Dersim’de Köklere Dönüş, yazınızdan işinizin zor olduğunu çıkarsıyorum: Dersimli olmak zor. Dersimli ve Sosyalist olmak daha zor. Dersimli, Sosyalist ve Avukat olmak gerçekten de zor. Dersimli, Sosyalist, Avukat, Milletvekili olmak çok daha zor. Dersimli, Sosyalist, Avukat, Milletvekili olmanın yani sıra bir de entelektüel kaygıları varsa bir insanın, işi tamamen karmaşık. Ve bu doğru bir tahlil.  Bunlar sahiden zor durumlar. Hatta aydın olmanın zorlukları bunlarla kalmıyor. Biliyorsunuz.

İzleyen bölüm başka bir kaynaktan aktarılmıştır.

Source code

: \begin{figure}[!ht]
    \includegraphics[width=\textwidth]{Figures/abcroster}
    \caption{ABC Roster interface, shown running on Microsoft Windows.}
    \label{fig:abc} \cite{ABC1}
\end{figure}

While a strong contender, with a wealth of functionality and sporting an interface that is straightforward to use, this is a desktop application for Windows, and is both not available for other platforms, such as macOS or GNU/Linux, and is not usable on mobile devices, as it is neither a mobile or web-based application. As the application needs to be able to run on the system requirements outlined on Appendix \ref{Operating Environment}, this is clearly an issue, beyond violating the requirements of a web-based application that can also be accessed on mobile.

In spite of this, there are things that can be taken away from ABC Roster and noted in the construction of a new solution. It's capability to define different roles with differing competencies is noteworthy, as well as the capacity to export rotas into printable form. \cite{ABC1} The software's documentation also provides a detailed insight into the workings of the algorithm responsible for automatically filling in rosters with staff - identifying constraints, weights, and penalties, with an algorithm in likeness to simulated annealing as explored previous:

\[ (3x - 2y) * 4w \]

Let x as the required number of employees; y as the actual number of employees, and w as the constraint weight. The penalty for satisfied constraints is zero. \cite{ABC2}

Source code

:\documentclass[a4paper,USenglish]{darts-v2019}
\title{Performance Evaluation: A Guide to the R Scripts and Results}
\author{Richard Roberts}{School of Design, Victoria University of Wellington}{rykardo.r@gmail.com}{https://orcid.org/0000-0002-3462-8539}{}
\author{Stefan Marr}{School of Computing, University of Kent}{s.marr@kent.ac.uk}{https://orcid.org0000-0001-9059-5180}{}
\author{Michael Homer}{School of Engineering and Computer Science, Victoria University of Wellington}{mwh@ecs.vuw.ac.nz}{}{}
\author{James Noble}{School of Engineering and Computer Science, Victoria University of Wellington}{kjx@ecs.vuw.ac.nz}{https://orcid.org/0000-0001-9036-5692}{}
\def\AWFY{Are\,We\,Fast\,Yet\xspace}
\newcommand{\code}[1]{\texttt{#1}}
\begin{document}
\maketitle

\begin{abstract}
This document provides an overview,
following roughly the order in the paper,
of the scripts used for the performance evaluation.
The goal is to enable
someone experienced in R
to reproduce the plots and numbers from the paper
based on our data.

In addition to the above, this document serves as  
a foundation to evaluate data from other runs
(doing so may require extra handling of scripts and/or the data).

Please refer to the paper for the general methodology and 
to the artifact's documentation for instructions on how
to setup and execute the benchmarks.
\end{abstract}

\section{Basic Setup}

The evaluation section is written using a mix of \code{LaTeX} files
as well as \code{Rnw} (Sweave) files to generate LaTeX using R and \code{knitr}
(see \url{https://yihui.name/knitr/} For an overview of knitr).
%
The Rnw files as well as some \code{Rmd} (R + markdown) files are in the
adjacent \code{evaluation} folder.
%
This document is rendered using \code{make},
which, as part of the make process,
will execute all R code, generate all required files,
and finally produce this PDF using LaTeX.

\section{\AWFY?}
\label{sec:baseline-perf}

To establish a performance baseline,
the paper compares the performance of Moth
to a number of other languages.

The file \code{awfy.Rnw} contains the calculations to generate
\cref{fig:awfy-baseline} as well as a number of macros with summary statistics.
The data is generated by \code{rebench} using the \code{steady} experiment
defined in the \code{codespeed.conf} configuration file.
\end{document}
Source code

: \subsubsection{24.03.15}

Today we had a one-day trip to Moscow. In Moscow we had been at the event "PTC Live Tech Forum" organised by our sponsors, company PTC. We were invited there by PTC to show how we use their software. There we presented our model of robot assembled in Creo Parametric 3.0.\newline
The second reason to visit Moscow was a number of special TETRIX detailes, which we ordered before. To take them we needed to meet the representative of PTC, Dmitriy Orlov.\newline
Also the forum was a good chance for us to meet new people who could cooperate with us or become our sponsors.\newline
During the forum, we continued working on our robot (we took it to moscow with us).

Bunlara bir de, yaşlandığının farkında, istediği mesleği seçmediğinin farkında, döneminin, çağının bir insanı yazıyorsa, o zaman biyoloji, siyaset, edebiyat, adalet vs. tam bir çelişkiler yamağına dönüşebiliyor. Çağının her insanı gibi siz de bu yoğunlukları anlayarak, sindirerek ve paylaşarak yaşıyorsunuz. Bu zor. Noktayı burada koyabiliriz.

Ancak, kamuda ki iletişim yazılanın ilerisine gitmeli. Noktayı burada koyduğumuzda, hayatin esprisini kaçırmış oluruz. Söylenin, yazılanın arkasını doldurabilmek, gerektiğinde, istendiğinde nedenlendirebilmek, altını doldurabilmek, kamu alanı kullanıldığı anda, zımnen verilmiş bir sözdür.

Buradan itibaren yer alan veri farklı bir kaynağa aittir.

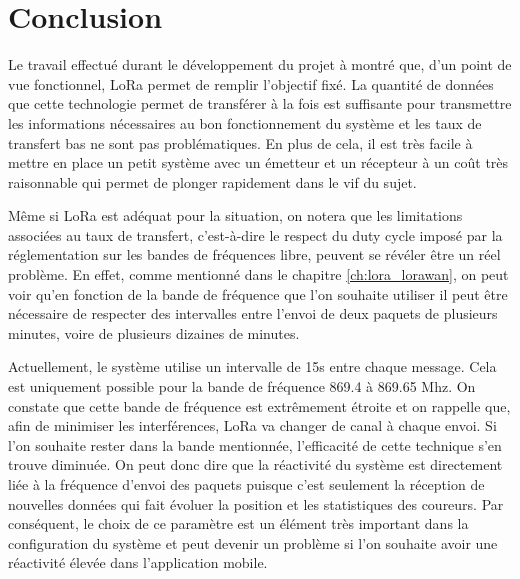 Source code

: 
\chapter{Conclusion}

Le travail effectué durant le développement du projet à montré que, d'un point de vue fonctionnel, LoRa permet de remplir l'objectif fixé. La quantité de données que cette technologie permet de transférer à la fois est suffisante pour transmettre les informations nécessaires au bon fonctionnement du système et les taux de transfert bas ne sont pas problématiques. En plus de cela, il est très facile à mettre en place un petit système avec un émetteur et un récepteur à un coût très raisonnable qui permet de plonger rapidement dans le vif du sujet.

Même si LoRa est adéquat pour la situation, on notera que les limitations associées au taux de transfert, c'est-à-dire le respect du duty cycle imposé par la réglementation sur les bandes de fréquences libre, peuvent se révéler être un réel problème. En effet, comme mentionné dans le chapitre \ref{ch:lora_lorawan}, on peut voir qu'en fonction de la bande de fréquence que l'on souhaite utiliser il peut être nécessaire de respecter des intervalles entre l'envoi de deux paquets de plusieurs minutes, voire de plusieurs dizaines de minutes.

Actuellement, le système utilise un intervalle de 15s entre chaque message. Cela est uniquement possible pour la bande de fréquence 869.4 à 869.65 Mhz. On constate que cette bande de fréquence est extrêmement étroite et on rappelle que, afin de minimiser les interférences, LoRa va changer de canal à chaque envoi. Si l'on souhaite rester dans la bande mentionnée, l’efficacité de cette technique s’en trouve diminuée. On peut donc dire que la réactivité du système est directement liée à la fréquence d'envoi des paquets puisque c'est seulement la réception de nouvelles données qui fait évoluer la position et les statistiques des coureurs. Par conséquent, le choix de ce paramètre est un élément très important dans la configuration du système et peut devenir un problème si l'on souhaite avoir une réactivité élevée dans l'application mobile.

Buradan bakıldığın da, bahsini ettiğiniz zorluklar bir Mardinli, Konyalı, ya da New York`lu için de geçerli. Ve siz bunu biliyorsunuz. Dünyanın her yerinde aydınların üzerinde ki baskılar artıyor. Fakat, yazınızın satır aralarından bu durumun bir Dersimli için farklı olduğunu okuyorum. Doğru mu? Dersimli olmak hem bir ayrıcalık (üniversitedeki beklentiler de anlaşılacağı üzere) hem de bir yük (Dersim kültürünü savunmak, geriye, kültürel, dinsel motiflere, geleneklere dönüşü doğru bulmak gibi). Sizi doğru anlamış mıyım? Pek emin değilim. Doğruysa, nedir zor olan?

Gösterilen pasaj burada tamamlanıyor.